Communications
Micron Introduces New Solid-State Drives
Micron introduced the RealSSD P300 solid-state drive (SSD), bringing faster system performance and improved data integrity to enterprise environments. The RealSSD P300 drive features the SATA 6-gigabits per second (Gbps) interface, a first for the enterprise SSD market. The new P300 SSD delivers extraordinarily high steady-state input/output operations per second (IOPS), up to 44,000 reads and 16,000 writes--more than 15 times the write performance of competing SATA-based SSDs.
The The ever-expanding workload of today's enterprise environments requires the technology within to be able to withstand the rigors of data being constantly accessed, transferred and stored. The RealSSD P300 drive was designed specifically to address these requirements by using Micron's high-performance and high-endurance ONFI 2.1 34-nanometer (nm) single-level cell (SLC) NAND technology, ensuring product longevity and added reliability in today's demanding enterprise environments. Combining Micron's high-quality NAND and proprietary firmware design enables the P300 SSD to deliver the highest SATA drive endurance capability in the industry--3.5 petabytes total bytes written for the 200GB drive which is equal to writing approximately 1.9 terabytes per day, every day for five years. 3
Aside from its raw performance, the RealSSD P300 product was also designed to reach industry leading steady-state capabilities, even with the write cache disabled. With the P300, users no longer have to choose between IOPs or throughput and maximum data resiliency--they can have both in the same drive, added Klein.
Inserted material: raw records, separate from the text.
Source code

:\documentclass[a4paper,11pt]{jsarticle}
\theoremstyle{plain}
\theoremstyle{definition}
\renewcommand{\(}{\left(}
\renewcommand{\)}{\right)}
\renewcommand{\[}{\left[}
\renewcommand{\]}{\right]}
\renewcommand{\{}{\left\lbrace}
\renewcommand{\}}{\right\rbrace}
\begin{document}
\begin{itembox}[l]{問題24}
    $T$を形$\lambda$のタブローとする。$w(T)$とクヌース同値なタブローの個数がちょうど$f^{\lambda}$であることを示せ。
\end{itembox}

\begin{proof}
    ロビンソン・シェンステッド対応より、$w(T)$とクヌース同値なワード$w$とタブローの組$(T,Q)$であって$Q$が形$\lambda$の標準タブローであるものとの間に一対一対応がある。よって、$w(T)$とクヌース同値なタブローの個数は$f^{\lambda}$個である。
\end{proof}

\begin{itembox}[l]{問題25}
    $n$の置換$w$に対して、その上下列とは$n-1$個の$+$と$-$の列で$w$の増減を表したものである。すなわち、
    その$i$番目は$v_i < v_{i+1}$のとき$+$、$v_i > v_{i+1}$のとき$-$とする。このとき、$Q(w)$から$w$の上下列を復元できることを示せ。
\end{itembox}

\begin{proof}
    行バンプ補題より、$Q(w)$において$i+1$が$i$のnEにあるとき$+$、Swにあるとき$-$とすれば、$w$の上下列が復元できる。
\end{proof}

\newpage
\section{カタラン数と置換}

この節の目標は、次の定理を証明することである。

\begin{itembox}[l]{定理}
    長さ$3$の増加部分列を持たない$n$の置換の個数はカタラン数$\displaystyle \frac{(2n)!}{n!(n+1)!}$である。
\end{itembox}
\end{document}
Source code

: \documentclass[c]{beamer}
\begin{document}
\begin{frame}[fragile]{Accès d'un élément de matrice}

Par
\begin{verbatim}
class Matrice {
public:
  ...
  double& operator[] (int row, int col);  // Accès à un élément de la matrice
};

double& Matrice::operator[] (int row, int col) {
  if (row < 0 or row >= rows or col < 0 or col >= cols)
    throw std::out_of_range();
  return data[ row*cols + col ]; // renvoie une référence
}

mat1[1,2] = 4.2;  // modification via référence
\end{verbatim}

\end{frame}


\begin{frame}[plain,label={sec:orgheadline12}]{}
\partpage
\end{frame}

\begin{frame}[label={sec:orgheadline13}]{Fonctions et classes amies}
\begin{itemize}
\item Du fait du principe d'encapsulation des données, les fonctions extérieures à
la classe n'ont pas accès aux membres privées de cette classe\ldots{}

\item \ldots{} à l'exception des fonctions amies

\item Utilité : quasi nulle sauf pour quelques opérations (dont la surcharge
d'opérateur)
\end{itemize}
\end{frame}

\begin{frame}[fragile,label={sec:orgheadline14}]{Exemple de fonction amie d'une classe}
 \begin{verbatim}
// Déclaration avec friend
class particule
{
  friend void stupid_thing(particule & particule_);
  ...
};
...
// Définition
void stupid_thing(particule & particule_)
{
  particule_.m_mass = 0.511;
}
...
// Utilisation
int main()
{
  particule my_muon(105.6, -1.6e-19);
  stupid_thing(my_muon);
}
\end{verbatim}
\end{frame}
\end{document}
Micron worked with Calypso Systems, Inc., a leading industry benchmarking firm to test the P300 SSD. The RealSSD P300 SSD once again shows Micron seizing an industry leading position, delivering tremendous performance gains relative to the competition, said Eden Kim, chief executive officer of Calypso Systems. By taking advantage of the SATA 6Gb/s, the P300 showed impressive small block 4K Random Write IOPs that were as much as 2.5 to 16 times faster than competing drives it was tested against.